About this exercise —
Copy every line that holds the string "texttt" from the data below.

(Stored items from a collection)
┌────────

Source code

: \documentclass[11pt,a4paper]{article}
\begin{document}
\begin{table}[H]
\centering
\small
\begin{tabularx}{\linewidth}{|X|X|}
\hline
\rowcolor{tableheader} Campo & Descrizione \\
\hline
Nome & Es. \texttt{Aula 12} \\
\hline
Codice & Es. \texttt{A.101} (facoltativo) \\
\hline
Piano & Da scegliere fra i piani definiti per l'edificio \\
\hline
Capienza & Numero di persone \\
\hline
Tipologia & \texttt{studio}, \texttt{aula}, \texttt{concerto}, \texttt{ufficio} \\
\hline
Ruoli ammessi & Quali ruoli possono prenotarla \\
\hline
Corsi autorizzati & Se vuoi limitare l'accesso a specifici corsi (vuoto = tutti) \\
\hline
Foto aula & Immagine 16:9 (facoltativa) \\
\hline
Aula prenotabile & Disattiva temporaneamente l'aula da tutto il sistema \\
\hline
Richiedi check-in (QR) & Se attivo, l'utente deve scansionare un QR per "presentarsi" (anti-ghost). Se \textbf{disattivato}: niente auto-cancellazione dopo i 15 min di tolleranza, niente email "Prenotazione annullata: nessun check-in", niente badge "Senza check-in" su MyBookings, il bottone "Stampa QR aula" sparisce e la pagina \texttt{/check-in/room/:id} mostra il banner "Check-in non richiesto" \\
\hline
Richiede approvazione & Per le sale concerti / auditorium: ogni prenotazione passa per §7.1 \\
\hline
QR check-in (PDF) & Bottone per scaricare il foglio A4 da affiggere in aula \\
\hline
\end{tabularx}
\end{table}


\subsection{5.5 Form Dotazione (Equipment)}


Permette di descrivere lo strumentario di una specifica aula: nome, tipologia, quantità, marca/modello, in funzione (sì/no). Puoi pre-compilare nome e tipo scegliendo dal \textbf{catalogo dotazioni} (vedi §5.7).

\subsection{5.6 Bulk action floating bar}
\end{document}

└────────

Solution —
Nome & Es. \texttt{Aula 12} \\
Codice & Es. \texttt{A.101} (facoltativo) \\
Tipologia & \texttt{studio}, \texttt{aula}, \texttt{concerto}, \texttt{ufficio} \\
Richiedi check-in (QR) & Se attivo, l'utente deve scansionare un QR per "presentarsi" (anti-ghost). Se \textbf{disattivato}: niente auto-cancellazione dopo i 15 min di tolleranza, niente email "Prenotazione annullata: nessun check-in", niente badge "Senza check-in" su MyBookings, il bottone "Stampa QR aula" sparisce e la pagina \texttt{/check-in/room/:id} mostra il banner "Check-in non richiesto" \\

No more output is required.